NUSANTARA - Program pembagian alat penanak nasi (rice cooker) gratis oleh pemerintah mulai bergulir pertengahan Desember lalu.
Proyek ini menargetkan sekitar 500 ribu rumah tangga dari kelas ekonomi bawah di 36 provinsi. Anggaran yang disiapkan sekitar Rp347 miliar.
Sejak awal program Kementerian Energi dan Sumber Daya Mineral (ESDM) ini dipertanyakan banyak kalangan, terutama soal klaim pemerintah bahwa pembagian alat masak bisa mengatasi masalah kelebihan pasokan listrik dan menekan subsidi elpiji.
Di tengah isu pengelolaan sektor energi, program ini menuai persoalan lain: sebagian warga merasa berhak menerima rice cooker gratis, tapi tak masuk dalam daftar penerima bantuan.

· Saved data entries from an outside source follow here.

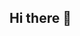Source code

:## Hi there 👋

<!--
**khancc/khancc** is a ✨ _special_ ✨ repository because its `README.md` (this file) appears on your GitHub profile.

Here are some ideas to get you started:

- 🔭 I’m currently working on HTML/CSS
- 🌱 I’m currently learning Javascipt
- 💬 Ask me about anything in truongkhanga@gmail.com
- 😄 Pronouns: he/him
-->
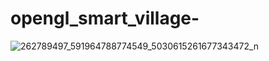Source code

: # opengl_smart_village-
![262789497_591964788774549_5030615261677343472_n](https://user-images.githubusercontent.com/69710505/145721414-eb709137-b6f7-45c0-8ca4-c1e287a9ae45.png)
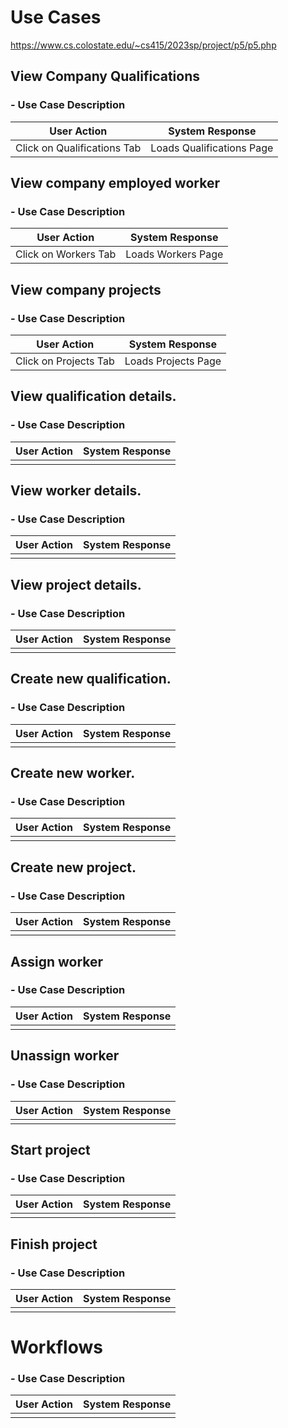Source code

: # Use Cases
https://www.cs.colostate.edu/~cs415/2023sp/project/p5/p5.php

## View Company Qualifications
### - Use Case Description
| User Action | System Response |
|--|--|
| Click on Qualifications Tab | Loads Qualifications Page |

## View company employed worker
### - Use Case Description
| User Action | System Response |
|--|--|
| Click on Workers Tab | Loads Workers Page |

## View company projects
### - Use Case Description
| User Action | System Response |
|--|--|
| Click on Projects Tab | Loads Projects Page |

## View qualification details. 
### - Use Case Description
| User Action | System Response |
|--|--|
|  |  |

## View worker details.
### - Use Case Description
| User Action | System Response |
|--|--|
|  |  |

## View project details. 
### - Use Case Description
| User Action | System Response |
|--|--|
|  |  |

## Create new qualification. 
### - Use Case Description
| User Action | System Response |
|--|--|
|  |  |

## Create new worker. 
### - Use Case Description
| User Action | System Response |
|--|--|
|  |  |

## Create new project. 
### - Use Case Description
| User Action | System Response |
|--|--|
|  |  |

## Assign worker
### - Use Case Description
| User Action | System Response |
|--|--|
|  |  |

## Unassign worker
### - Use Case Description
| User Action | System Response |
|--|--|
|  |  |

## Start project
### - Use Case Description
| User Action | System Response |
|--|--|
|  |  |

## Finish project
### - Use Case Description
| User Action | System Response |
|--|--|
|  |  |

# Workflows
### - Use Case Description
| User Action | System Response |
|--|--|
|  |  |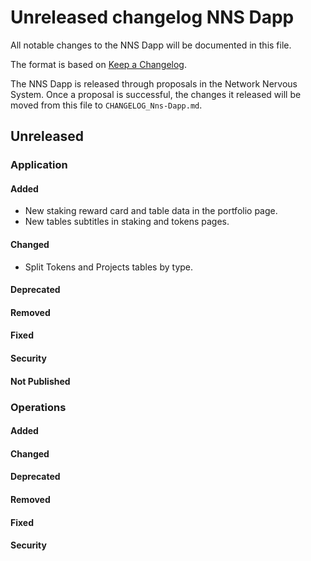 # Unreleased changelog NNS Dapp

All notable changes to the NNS Dapp will be documented in this file.

The format is based on [Keep a Changelog](https://keepachangelog.com/en/1.0.0/).

The NNS Dapp is released through proposals in the Network Nervous System. Once a
proposal is successful, the changes it released will be moved from this file to
`CHANGELOG_Nns-Dapp.md`.

## Unreleased

### Application

#### Added

* New staking reward card and table data in the portfolio page.
* New tables subtitles in staking and tokens pages.

#### Changed

- Split Tokens and Projects tables by type.

#### Deprecated

#### Removed

#### Fixed

#### Security

#### Not Published

### Operations

#### Added

#### Changed

#### Deprecated

#### Removed

#### Fixed

#### Security
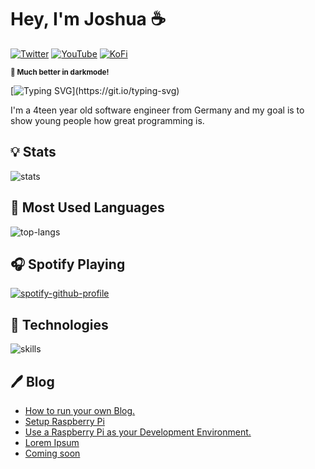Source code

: # Hey, I'm Joshua ☕️

[![Twitter](https://img.shields.io/badge/Twitter-%231DA1F2.svg?&style=flat-square&logo=twitter&logoColor=white)](https://twitter.com/jqshuv) [![YouTube](https://img.shields.io/badge/YouTube-%23FF0000.svg?&style=flat-square&logo=youtube&logoColor=white)](https://youtube.com/channel/UC8dKSn0HpwceuAUCqIQxnzg) [![KoFi](https://img.shields.io/badge/Ko--Fi-%23000000.svg?&style=flat-square&logo=kofi&logoColor=white)](https://ko-fi.com/jqshuv)

<sup>**🛑 Much better in darkmode!**</sup>

[![Typing SVG](https://readme-typing-svg.herokuapp.com?font=Jetbrains+Mono&pause=1000&color=FFFFFF&width=500&height=40&lines=I+%3C3+education.;I+%3C3+open+source.;I+%3C3+music.+;I+%3C3+Go+and+JavaScript.)](https://git.io/typing-svg)


I'm a 4teen year old software engineer from Germany and my goal is to show young people how great programming is.

## 💡 Stats

![stats](https://github-readme-stats.vercel.app/api?username=jqshuv&show_icons=true&hide=stars&hide_border=true&bg_color=FF000000&text_color=ffffff&hide_title=true&count_private=true)

## 💾 Most Used Languages

![top-langs](https://github-readme-stats.vercel.app/api/top-langs?username=jqshuv&hide_border=true&bg_color=FF000000&text_color=ffffff&hide_title=true&count_private=true)

## 🎧 Spotify Playing

[![spotify-github-profile](https://spotify-github-profile.vercel.app/api/view?uid=3of7l89wyuvm3z6id46ompcad&cover_image=true&theme=natemoo-re&bar_color=ffffff&bar_color_cover=false)](https://spotify-github-profile.vercel.app/api/view?uid=3of7l89wyuvm3z6id46ompcad&redirect=true)

## 🔧 Technologies

![skills](https://skillicons.dev/icons?i=html,css,js,ts,git,github,jenkins,go,discord,nodejs,vue,react,mongodb,mysql,py,docker,kubernetes,md,bash,cloudflare,nginx,vscode,idea&theme=light)

## 🖊 Blog

<!-- BLOG-POST-LIST:START -->
- [How to run your own Blog.](https://blog.jqshuv.xyz/how-to-run-your-own-blog/)
- [Setup Raspberry Pi](https://blog.jqshuv.xyz/setup-raspberrypi/)
- [Use a Raspberry Pi as your Development Environment.](https://blog.jqshuv.xyz/raspberry-pi-as-development-environment/)
- [Lorem Ipsum](https://blog.jqshuv.xyz/lorem-ipsum/)
- [Coming soon](https://blog.jqshuv.xyz/coming-soon/)
<!-- BLOG-POST-LIST:END -->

Herlina, warga Kota Makassar, Sulawesi Selatan, berharap namanya tercantum sebagai penerima alat penanak nasi gratis dari Kementerian ESDM.
Perempuan berumur 39 tahun itu tidak bekerja, sementara suaminya berprofesi sebagai tukang becak motor.
“Bantuan rice cooker itu baik untuk saya sebagai rakyat miskin. Setidaknya itu bisa mengurangi pengeluaran saya untuk membeli elpiji,” ujarnya, Rabu (20/12).
Dalam sebulan, Herlina membeli dua tabung elpiji tiga kilogram. Dia harus menebusnya dengan harga sekitar Rp60 ribu. Nominal itu, bagi Herlina, cukup besar karena penghasilan suaminya tidak menentu.
Namun harapan Herlina menerima alat penanak nasi gratis belum akan terwujud. Tidak pernah ada petugas kelurahan yang datang dan mendaftarkan namanya sebagai penerima bantuan tersebut.
Herlina bercerita bagaimana dia belum lama ini pernah dua kali menerima bantuan sosial berupa beras. Beras itu kemudian ditarik karena otoritas lokal menganggap bantuan beras itu salah sasaran.
Tahun lalu Herlina mengajukan diri untuk menerima bantuan produktif usaha mikro. Bantuan ini bagian dari stimulus Pemulihan Ekonomi Nasional (PEN). Nominal yang disediakan pemerintah pusat untuk penerima bantuan ini sebesar Rp2,4 juta.
“Saya menerima bantuan itu, tapi uangnya ditarik lagi sama pemerintah,” ujar Herlina. “Alasan mereka, saya tidak layak menerima bantuan dari negara”.
“Padahal kalau dilihat mata kepala, suami saya hanya tukang bentor. Kalau dapat penumpang, kami bisa bisa makan. Kalau tidak, ya tidak bisa makan,” ucapnya.
Di Kota Serang, Banten, warga bernama Susilawati juga berharap tercatat sebagai penerima alat penanak nasi. Namun dia juga yakin tidak akan masuk dalam program Kementerian ESDM ini.
”Saya sudah punya rice cooker, elpiji juga punya. Dalam sebulan saya beli satu elpiji seharga Rp25 ribu,” kata Susilawati.
”Kalaupun dapat rice cooker, saya pasti akan tetap membeli elpiji karena gas itu kan buat memasak lauk,” tuturnya.
Program ini didasarkan pada Peraturan Menteri ESDM 11/2023 yang diteken 26 September lalu. Regulasi ini mengatur dua syarat penerima alat penanak nasi.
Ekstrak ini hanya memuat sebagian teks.